[Activity]: Using the records that appear below, write out exactly the lines from the one with "He who gives salvation to kings" through the one with "In Your infinite", keeping both end lines.
START Data extract
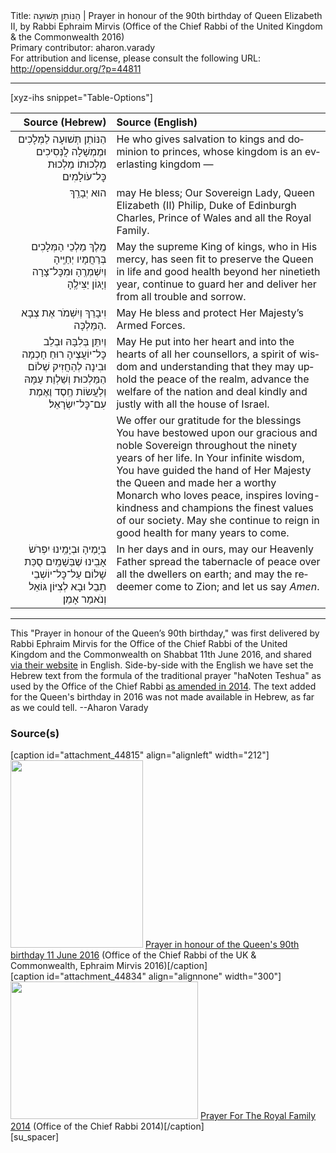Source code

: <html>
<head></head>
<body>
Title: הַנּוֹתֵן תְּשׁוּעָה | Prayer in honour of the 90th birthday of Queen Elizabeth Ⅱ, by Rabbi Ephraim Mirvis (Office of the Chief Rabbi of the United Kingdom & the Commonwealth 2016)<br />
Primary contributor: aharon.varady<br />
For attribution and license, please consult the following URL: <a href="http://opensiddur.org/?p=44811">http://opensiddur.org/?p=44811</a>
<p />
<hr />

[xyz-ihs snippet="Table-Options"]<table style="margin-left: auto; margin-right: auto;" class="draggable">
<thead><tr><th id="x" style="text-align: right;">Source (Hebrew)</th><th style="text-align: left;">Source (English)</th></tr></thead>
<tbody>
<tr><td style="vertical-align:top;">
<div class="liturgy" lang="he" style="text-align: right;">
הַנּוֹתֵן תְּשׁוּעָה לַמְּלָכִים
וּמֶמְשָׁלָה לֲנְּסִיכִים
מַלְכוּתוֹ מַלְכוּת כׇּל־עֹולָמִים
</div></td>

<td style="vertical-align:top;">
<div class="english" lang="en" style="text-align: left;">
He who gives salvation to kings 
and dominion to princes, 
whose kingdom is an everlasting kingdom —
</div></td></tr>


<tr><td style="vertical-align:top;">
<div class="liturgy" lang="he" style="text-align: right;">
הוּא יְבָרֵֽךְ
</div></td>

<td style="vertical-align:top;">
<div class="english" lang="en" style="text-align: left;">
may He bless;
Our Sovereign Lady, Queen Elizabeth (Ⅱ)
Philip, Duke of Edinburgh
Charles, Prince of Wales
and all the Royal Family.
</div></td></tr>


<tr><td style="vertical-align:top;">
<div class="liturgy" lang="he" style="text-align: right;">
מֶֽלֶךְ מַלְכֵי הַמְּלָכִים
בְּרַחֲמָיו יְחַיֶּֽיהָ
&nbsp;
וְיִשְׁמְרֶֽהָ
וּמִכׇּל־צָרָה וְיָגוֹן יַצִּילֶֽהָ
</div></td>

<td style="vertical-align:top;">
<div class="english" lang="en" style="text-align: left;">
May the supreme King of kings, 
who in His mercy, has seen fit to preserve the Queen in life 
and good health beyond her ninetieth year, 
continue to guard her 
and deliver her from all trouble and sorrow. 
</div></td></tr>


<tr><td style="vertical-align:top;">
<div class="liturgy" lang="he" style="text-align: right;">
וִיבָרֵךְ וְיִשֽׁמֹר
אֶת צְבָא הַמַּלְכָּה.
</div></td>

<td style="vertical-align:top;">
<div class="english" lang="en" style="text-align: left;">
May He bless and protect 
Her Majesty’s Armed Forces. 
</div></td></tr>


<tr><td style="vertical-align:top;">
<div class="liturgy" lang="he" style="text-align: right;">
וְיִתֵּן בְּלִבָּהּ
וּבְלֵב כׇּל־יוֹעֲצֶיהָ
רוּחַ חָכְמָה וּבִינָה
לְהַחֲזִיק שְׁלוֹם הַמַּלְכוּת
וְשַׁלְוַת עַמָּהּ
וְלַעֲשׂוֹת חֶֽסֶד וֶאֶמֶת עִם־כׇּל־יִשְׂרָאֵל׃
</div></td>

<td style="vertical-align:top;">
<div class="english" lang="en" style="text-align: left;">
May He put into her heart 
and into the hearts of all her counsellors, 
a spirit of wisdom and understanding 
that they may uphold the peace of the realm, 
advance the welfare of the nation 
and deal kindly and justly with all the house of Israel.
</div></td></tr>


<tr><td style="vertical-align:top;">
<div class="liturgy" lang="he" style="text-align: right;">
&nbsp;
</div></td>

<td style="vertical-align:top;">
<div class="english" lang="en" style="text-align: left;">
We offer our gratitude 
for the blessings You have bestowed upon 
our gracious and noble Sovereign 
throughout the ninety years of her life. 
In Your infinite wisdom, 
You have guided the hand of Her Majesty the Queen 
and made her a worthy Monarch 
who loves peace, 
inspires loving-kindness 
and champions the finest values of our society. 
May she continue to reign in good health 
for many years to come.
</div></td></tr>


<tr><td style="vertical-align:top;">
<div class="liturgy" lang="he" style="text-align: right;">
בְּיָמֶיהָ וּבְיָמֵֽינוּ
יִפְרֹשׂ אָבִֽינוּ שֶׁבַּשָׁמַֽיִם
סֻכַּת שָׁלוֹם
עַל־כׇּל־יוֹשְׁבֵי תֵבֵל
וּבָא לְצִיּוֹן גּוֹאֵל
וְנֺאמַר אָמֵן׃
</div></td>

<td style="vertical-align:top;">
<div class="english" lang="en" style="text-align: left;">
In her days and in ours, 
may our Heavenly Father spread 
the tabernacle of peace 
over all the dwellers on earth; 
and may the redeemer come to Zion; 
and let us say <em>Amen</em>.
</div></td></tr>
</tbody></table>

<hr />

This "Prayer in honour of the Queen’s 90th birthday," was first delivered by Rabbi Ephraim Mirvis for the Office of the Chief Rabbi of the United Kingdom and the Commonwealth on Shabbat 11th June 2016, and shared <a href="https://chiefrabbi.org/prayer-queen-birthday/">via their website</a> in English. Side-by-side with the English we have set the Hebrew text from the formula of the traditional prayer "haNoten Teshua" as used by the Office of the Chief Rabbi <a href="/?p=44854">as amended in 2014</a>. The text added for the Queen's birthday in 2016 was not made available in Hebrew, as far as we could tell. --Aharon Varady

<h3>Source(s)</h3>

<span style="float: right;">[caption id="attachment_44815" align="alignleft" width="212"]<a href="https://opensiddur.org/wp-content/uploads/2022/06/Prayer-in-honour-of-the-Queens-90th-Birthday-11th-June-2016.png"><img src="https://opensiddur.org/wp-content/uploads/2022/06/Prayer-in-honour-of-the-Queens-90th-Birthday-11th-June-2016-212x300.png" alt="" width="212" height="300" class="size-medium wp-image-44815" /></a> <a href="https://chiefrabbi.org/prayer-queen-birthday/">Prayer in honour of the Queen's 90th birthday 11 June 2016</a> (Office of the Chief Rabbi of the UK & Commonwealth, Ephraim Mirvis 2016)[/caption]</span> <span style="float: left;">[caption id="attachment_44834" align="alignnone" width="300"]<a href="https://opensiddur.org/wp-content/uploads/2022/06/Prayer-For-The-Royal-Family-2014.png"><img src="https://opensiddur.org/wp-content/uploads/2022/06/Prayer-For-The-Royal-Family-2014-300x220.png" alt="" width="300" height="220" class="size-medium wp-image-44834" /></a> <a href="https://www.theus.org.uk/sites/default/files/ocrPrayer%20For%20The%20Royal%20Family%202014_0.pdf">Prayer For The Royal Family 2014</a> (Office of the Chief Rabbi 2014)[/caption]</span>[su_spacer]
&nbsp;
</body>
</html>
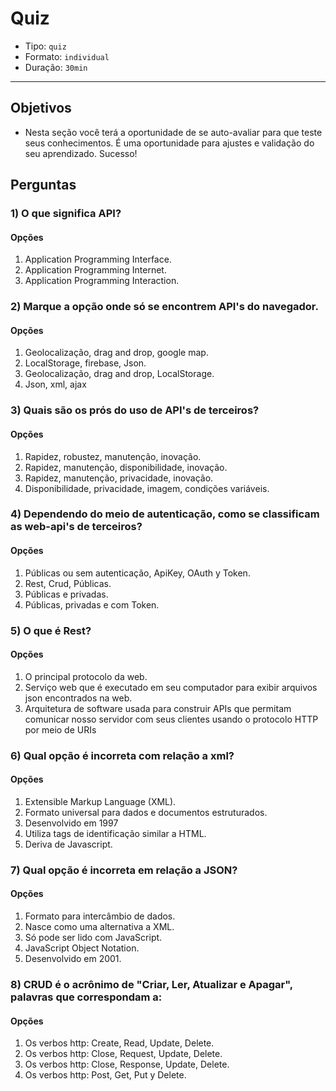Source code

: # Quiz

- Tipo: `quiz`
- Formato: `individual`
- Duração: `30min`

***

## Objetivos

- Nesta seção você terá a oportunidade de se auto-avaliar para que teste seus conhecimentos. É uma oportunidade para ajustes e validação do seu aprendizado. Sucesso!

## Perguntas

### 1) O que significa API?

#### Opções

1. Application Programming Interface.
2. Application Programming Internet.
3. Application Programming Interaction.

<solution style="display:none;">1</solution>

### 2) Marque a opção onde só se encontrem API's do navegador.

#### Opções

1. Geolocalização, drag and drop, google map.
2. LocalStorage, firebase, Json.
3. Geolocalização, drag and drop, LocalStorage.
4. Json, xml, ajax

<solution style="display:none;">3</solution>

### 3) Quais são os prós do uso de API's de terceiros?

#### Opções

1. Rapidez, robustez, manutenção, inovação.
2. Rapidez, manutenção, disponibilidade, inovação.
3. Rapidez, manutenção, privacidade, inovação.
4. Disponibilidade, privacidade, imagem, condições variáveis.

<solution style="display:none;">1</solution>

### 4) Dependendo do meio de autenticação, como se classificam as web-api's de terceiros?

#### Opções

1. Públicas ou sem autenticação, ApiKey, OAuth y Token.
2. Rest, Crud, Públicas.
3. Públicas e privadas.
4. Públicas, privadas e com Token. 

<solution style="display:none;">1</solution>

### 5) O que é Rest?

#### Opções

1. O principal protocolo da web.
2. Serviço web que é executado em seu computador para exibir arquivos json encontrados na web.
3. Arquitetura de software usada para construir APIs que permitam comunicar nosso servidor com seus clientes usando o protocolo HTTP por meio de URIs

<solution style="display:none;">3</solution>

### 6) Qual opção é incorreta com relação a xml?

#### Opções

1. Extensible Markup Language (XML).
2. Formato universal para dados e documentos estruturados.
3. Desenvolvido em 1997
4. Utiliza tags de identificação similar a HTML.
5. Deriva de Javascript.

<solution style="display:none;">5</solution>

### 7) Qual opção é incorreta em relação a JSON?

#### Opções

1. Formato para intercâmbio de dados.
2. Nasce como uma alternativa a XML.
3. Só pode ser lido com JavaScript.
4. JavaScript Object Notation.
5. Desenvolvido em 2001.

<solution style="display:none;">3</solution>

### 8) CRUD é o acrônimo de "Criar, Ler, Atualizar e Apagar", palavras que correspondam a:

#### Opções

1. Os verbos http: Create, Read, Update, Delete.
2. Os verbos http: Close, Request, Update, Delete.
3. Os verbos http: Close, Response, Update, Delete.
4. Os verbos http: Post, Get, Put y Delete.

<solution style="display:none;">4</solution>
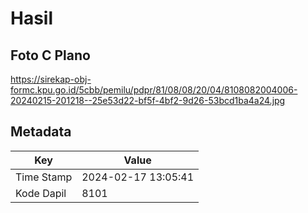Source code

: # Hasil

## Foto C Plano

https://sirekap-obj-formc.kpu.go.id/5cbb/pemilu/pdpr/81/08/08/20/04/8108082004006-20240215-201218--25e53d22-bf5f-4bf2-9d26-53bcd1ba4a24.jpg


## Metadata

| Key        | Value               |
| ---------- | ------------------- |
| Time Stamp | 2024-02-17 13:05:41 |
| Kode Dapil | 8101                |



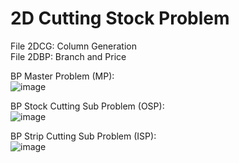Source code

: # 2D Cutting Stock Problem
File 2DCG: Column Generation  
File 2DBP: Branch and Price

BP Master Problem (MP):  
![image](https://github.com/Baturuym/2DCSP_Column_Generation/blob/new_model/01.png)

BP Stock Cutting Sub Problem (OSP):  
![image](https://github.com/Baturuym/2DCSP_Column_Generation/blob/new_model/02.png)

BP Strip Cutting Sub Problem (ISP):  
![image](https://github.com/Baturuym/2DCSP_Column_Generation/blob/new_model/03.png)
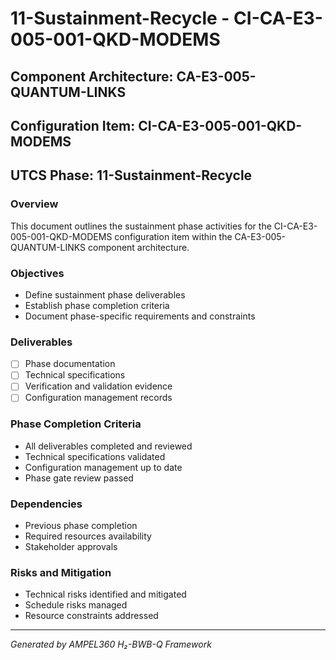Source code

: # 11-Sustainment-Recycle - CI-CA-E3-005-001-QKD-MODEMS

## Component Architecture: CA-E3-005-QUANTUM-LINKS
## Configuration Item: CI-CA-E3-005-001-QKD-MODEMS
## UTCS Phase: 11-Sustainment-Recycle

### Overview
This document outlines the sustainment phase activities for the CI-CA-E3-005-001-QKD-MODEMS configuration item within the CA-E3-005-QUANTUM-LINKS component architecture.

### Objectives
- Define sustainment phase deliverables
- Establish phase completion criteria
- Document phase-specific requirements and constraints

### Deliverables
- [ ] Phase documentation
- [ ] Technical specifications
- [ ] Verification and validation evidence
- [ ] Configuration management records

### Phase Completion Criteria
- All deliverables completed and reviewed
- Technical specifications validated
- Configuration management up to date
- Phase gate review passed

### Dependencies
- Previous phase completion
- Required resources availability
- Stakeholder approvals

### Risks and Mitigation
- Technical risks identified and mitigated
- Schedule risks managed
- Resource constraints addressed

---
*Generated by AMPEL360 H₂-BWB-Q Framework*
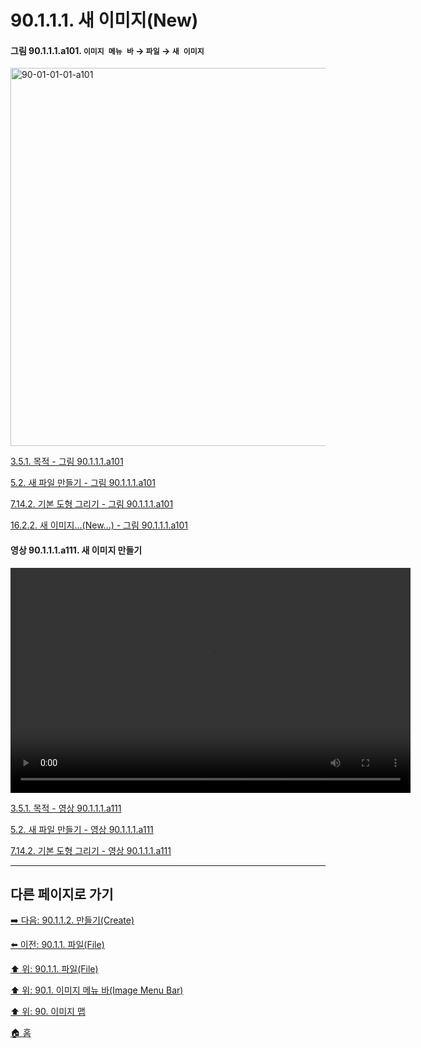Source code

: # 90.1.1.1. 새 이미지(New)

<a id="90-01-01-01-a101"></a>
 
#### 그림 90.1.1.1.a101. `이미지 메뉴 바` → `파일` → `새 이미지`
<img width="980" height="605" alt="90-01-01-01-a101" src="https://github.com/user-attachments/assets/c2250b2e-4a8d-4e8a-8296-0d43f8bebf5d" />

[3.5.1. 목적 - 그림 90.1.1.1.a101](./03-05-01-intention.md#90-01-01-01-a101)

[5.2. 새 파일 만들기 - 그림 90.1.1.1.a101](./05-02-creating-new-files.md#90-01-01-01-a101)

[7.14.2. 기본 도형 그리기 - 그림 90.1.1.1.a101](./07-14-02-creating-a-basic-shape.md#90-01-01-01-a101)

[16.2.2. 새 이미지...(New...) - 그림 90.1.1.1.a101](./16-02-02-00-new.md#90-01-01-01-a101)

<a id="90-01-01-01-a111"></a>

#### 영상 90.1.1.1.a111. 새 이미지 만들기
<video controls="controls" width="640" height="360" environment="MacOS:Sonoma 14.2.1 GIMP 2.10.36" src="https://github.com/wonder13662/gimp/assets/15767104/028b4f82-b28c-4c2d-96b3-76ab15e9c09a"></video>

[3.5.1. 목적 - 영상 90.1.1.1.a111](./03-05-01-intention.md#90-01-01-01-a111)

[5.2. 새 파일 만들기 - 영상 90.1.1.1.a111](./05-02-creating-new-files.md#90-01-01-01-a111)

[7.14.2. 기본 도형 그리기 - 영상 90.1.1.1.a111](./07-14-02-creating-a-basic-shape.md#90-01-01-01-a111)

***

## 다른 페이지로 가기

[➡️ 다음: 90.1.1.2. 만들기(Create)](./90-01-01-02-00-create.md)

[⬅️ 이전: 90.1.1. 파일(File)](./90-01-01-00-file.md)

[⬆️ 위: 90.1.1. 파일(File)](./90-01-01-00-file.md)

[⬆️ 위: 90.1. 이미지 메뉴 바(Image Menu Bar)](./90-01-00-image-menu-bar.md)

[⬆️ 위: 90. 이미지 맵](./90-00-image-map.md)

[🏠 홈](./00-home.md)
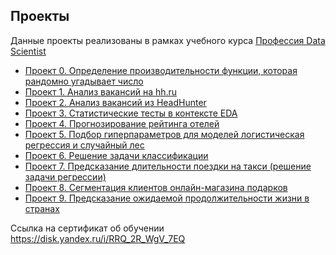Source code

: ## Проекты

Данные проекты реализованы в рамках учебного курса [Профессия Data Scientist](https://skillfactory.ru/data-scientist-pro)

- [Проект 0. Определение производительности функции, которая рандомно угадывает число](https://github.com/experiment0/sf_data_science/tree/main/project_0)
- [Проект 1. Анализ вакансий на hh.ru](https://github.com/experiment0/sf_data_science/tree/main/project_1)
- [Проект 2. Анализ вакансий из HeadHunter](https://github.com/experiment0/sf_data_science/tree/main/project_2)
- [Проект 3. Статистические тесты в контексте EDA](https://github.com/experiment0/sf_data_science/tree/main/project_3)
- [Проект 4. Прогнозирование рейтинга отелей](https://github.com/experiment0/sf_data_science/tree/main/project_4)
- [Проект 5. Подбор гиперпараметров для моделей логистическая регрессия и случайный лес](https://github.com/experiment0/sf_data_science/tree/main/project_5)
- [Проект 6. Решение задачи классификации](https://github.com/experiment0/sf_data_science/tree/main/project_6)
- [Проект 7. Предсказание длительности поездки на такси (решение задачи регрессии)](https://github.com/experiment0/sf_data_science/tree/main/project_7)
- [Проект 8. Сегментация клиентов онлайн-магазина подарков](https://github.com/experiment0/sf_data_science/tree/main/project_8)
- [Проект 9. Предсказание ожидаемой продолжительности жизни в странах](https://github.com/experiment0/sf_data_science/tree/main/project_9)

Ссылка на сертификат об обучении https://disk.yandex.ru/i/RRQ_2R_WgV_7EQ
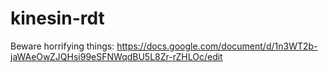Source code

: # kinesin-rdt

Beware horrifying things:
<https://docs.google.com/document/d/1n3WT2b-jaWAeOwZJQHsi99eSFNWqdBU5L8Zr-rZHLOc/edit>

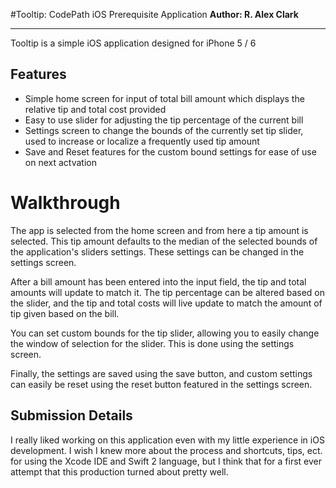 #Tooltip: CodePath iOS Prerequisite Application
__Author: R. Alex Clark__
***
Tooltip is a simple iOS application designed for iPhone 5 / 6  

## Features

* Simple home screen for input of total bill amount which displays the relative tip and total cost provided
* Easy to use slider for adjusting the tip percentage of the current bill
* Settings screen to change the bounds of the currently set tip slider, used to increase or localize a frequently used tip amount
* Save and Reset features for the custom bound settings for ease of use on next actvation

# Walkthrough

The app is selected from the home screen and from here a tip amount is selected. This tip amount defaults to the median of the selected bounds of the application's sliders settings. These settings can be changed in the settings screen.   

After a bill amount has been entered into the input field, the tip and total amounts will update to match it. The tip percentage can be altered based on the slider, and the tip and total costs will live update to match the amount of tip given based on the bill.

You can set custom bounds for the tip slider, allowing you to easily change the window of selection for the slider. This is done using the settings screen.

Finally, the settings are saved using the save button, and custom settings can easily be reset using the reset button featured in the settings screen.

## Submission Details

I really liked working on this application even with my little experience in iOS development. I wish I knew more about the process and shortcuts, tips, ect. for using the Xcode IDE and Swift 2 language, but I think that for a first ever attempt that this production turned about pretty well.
END Data extract
[Result for this task]:
He who gives salvation to kings 
and dominion to princes, 
whose kingdom is an everlasting kingdom —
</div></td></tr>


<tr><td style="vertical-align:top;">
<div class="liturgy" lang="he" style="text-align: right;">
הוּא יְבָרֵֽךְ
</div></td>

<td style="vertical-align:top;">
<div class="english" lang="en" style="text-align: left;">
may He bless;
Our Sovereign Lady, Queen Elizabeth (Ⅱ)
Philip, Duke of Edinburgh
Charles, Prince of Wales
and all the Royal Family.
</div></td></tr>


<tr><td style="vertical-align:top;">
<div class="liturgy" lang="he" style="text-align: right;">
מֶֽלֶךְ מַלְכֵי הַמְּלָכִים
בְּרַחֲמָיו יְחַיֶּֽיהָ
&nbsp;
וְיִשְׁמְרֶֽהָ
וּמִכׇּל־צָרָה וְיָגוֹן יַצִּילֶֽהָ
</div></td>

<td style="vertical-align:top;">
<div class="english" lang="en" style="text-align: left;">
May the supreme King of kings, 
who in His mercy, has seen fit to preserve the Queen in life 
and good health beyond her ninetieth year, 
continue to guard her 
and deliver her from all trouble and sorrow. 
</div></td></tr>


<tr><td style="vertical-align:top;">
<div class="liturgy" lang="he" style="text-align: right;">
וִיבָרֵךְ וְיִשֽׁמֹר
אֶת צְבָא הַמַּלְכָּה.
</div></td>

<td style="vertical-align:top;">
<div class="english" lang="en" style="text-align: left;">
May He bless and protect 
Her Majesty’s Armed Forces. 
</div></td></tr>


<tr><td style="vertical-align:top;">
<div class="liturgy" lang="he" style="text-align: right;">
וְיִתֵּן בְּלִבָּהּ
וּבְלֵב כׇּל־יוֹעֲצֶיהָ
רוּחַ חָכְמָה וּבִינָה
לְהַחֲזִיק שְׁלוֹם הַמַּלְכוּת
וְשַׁלְוַת עַמָּהּ
וְלַעֲשׂוֹת חֶֽסֶד וֶאֶמֶת עִם־כׇּל־יִשְׂרָאֵל׃
</div></td>

<td style="vertical-align:top;">
<div class="english" lang="en" style="text-align: left;">
May He put into her heart 
and into the hearts of all her counsellors, 
a spirit of wisdom and understanding 
that they may uphold the peace of the realm, 
advance the welfare of the nation 
and deal kindly and justly with all the house of Israel.
</div></td></tr>


<tr><td style="vertical-align:top;">
<div class="liturgy" lang="he" style="text-align: right;">
&nbsp;
</div></td>

<td style="vertical-align:top;">
<div class="english" lang="en" style="text-align: left;">
We offer our gratitude 
for the blessings You have bestowed upon 
our gracious and noble Sovereign 
throughout the ninety years of her life. 
In Your infinite wisdom, 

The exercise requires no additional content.